| EXERCISE DATA |
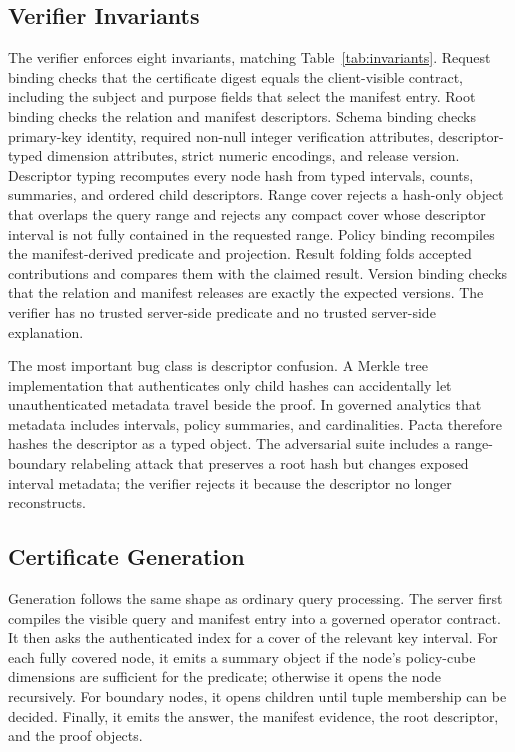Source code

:\documentclass[conference]{IEEEtran}
\newcommand{\sys}{Pacta\xspace}
\begin{document}
\subsection{Verifier Invariants}
The verifier enforces eight invariants, matching Table~\ref{tab:invariants}. Request binding checks that the certificate digest equals the client-visible contract, including the subject and purpose fields that select the manifest entry. Root binding checks the relation and manifest descriptors. Schema binding checks primary-key identity, required non-null integer verification attributes, descriptor-typed dimension attributes, strict numeric encodings, and release version. Descriptor typing recomputes every node hash from typed intervals, counts, summaries, and ordered child descriptors. Range cover rejects a hash-only object that overlaps the query range and rejects any compact cover whose descriptor interval is not fully contained in the requested range. Policy binding recompiles the manifest-derived predicate and projection. Result folding folds accepted contributions and compares them with the claimed result. Version binding checks that the relation and manifest releases are exactly the expected versions. The verifier has no trusted server-side predicate and no trusted server-side explanation.

The most important bug class is descriptor confusion. A Merkle tree implementation that authenticates only child hashes can accidentally let unauthenticated metadata travel beside the proof. In governed analytics that metadata includes intervals, policy summaries, and cardinalities. \sys therefore hashes the descriptor as a typed object. The adversarial suite includes a range-boundary relabeling attack that preserves a root hash but changes exposed interval metadata; the verifier rejects it because the descriptor no longer reconstructs.

\subsection{Certificate Generation}
Generation follows the same shape as ordinary query processing. The server first compiles the visible query and manifest entry into a governed operator contract. It then asks the authenticated index for a cover of the relevant key interval. For each fully covered node, it emits a summary object if the node's policy-cube dimensions are sufficient for the predicate; otherwise it opens the node recursively. For boundary nodes, it opens children until tuple membership can be decided. Finally, it emits the answer, the manifest evidence, the root descriptor, and the proof objects.
\end{document}
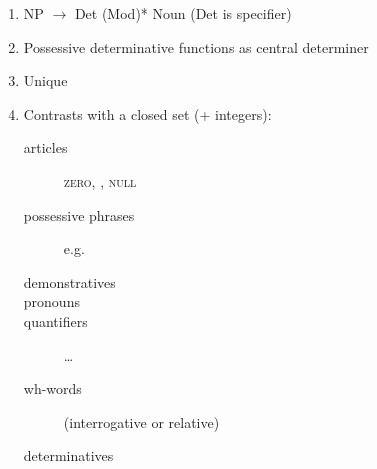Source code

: \documentclass[a4paper,landscape,headrule,footrule,xetex]{foils}
\begin{document}
\begin{enumerate}\addtolength{\itemsep}{-5mm}
\item NP $\rightarrow$ Det (Mod)* Noun \hfill (Det is specifier)
\item Possessive determinative functions as central determiner
\item Unique
\item Contrasts with a closed set (+ integers):
  \begin{description}
  \item[articles] \textsc{zero}, , \textsc{null}

  \item[possessive phrases] e.g. 
  \item[demonstratives] 
  \item[pronouns] 
  \item[quantifiers]  \ldots
  \item[wh-words]  (interrogative or relative)
  \item[determinatives] 
  \end{description}
\end{enumerate}

\end{document}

| EXERCISE INSTRUCTIONS |
Scan the records for the string "null". Copy each line in which it appears.

| SOLUTION TO THIS TASK |
The verifier enforces eight invariants, matching Table~\ref{tab:invariants}. Request binding checks that the certificate digest equals the client-visible contract, including the subject and purpose fields that select the manifest entry. Root binding checks the relation and manifest descriptors. Schema binding checks primary-key identity, required non-null integer verification attributes, descriptor-typed dimension attributes, strict numeric encodings, and release version. Descriptor typing recomputes every node hash from typed intervals, counts, summaries, and ordered child descriptors. Range cover rejects a hash-only object that overlaps the query range and rejects any compact cover whose descriptor interval is not fully contained in the requested range. Policy binding recompiles the manifest-derived predicate and projection. Result folding folds accepted contributions and compares them with the claimed result. Version binding checks that the relation and manifest releases are exactly the expected versions. The verifier has no trusted server-side predicate and no trusted server-side explanation.
  \item[articles] \textsc{zero}, , \textsc{null}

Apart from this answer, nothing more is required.